腹を下したとか、転んだとか、羽雨に診てもらおうと、彼女が不在の間に三人ほどが羽雨の診察室を訪ねてきた。羽雨ではなく、町医者の杏恵弾がそこにいたことに驚かれたが、皆、「医者狩り」で町医者も城に集められていることは知っていたし、御典医の杤暁晏とこの町医者が一緒に食事をしていたのを見聞きした者もいて、「具合が悪い者が奥で横になっている。楡先生がこの場を離れなければならず、留守を任されている」と眼前の恵弾に淡々と説明されたので、そうなのだろうと納得して、その前に座った。恵弾は手早く話を聞き、処置をした。腹を下した者は薬の処方を願ったが、腹に手を当てて少し揉んでやり「今日は自室へ下がり、水をこまめに飲み、今のように自分で腹をさすりなさい。楡先生の薬を私が勝手に渡すことはできない。明日の朝まで止まなかったら、また楡先生を訪ねなさい」と返した。

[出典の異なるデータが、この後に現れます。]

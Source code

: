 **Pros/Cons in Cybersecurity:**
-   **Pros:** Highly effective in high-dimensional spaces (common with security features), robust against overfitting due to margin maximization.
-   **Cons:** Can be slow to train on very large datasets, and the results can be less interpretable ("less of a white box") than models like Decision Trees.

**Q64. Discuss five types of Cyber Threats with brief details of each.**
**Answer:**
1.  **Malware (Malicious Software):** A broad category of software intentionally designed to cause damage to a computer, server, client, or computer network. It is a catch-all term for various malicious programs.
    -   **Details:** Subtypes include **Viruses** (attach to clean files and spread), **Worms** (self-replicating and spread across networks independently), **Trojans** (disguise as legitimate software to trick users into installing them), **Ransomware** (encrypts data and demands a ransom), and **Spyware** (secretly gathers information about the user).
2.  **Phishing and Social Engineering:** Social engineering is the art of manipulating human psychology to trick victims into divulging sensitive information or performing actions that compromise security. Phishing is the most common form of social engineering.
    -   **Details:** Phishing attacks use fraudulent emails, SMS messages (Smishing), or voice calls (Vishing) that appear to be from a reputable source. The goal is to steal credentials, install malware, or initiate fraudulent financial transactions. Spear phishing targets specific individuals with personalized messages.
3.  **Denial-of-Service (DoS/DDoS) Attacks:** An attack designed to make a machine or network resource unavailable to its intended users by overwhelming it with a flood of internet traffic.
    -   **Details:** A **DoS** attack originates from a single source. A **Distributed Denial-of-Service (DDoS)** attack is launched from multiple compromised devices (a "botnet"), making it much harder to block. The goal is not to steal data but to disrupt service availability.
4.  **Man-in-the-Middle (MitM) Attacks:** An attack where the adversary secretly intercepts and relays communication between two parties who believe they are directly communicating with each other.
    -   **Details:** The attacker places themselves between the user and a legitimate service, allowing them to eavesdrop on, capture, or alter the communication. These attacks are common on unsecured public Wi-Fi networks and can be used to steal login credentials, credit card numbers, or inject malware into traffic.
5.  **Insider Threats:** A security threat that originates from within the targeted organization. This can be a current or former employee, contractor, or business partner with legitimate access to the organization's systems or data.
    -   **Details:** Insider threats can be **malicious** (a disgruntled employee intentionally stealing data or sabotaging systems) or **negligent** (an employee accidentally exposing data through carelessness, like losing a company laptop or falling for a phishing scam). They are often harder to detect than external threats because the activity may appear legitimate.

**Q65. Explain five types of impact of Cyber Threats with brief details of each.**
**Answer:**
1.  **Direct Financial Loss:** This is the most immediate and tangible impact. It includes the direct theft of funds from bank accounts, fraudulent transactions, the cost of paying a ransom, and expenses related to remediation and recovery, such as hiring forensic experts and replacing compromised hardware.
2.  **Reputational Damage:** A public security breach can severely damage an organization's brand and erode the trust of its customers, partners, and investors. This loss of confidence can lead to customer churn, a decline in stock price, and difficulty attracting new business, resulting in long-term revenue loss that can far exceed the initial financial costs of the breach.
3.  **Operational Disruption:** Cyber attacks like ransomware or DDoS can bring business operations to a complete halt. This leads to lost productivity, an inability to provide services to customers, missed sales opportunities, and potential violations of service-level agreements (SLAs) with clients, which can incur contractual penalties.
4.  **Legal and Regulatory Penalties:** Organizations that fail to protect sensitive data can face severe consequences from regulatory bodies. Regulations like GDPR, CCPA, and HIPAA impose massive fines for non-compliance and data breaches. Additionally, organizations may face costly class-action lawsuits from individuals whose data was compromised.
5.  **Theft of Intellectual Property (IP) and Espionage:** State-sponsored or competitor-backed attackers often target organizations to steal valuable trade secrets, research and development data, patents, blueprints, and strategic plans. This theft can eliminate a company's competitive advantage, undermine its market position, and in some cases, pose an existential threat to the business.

 扉の向こうから荒い足音が二つ近付いてきて、その勢いのまま扉が開いた。恵弾は眉を顰めて腰を上げ、部屋の奥へと進む。寝台のぐるりの布を開け、中の稚宝が依然深く眠っていることを確かめた。二つの足音も恵弾の背後にあって、同じように稚宝の様子をみる。
「枋先生が戻ってきました。さっきの続きを、教えて」
 羽雨が息の上がった声で言う。暁晏も、肩で息をしながら頷いた。恵弾は二人の様子を見て「はい」と答え、寝台から離れた場所に椅子を置き、三人が座れるようにした。羽雨と暁晏を促した。二人が座る間に、出入り口に内から鍵をし、椀を三つ出して水差しの水を注いだ。それぞれを渡し、自分も椀一つと水差しを持って、空いている椅子に掛けた。
「まずは、息を整えてください」
 既に一気に水を飲み干している暁晏の椀に、水差しを傾ける。羽雨は不審がっているが「ただの水です」と言って、自分も口をつけた。

「これから、私が稚宝を拘束すべきと考えた理由を話します。昼前の、稚宝とのやり取りで明らになったことは二つだけです。それらをもとに考え得ることを話します」
 声を潜める。
「一つは、この娘が見て来たような作り話をしたということ。嘘をついた、とも言えましょう」
「嘘、」
 暁晏が返した言葉に、恵弾は顎を引いた。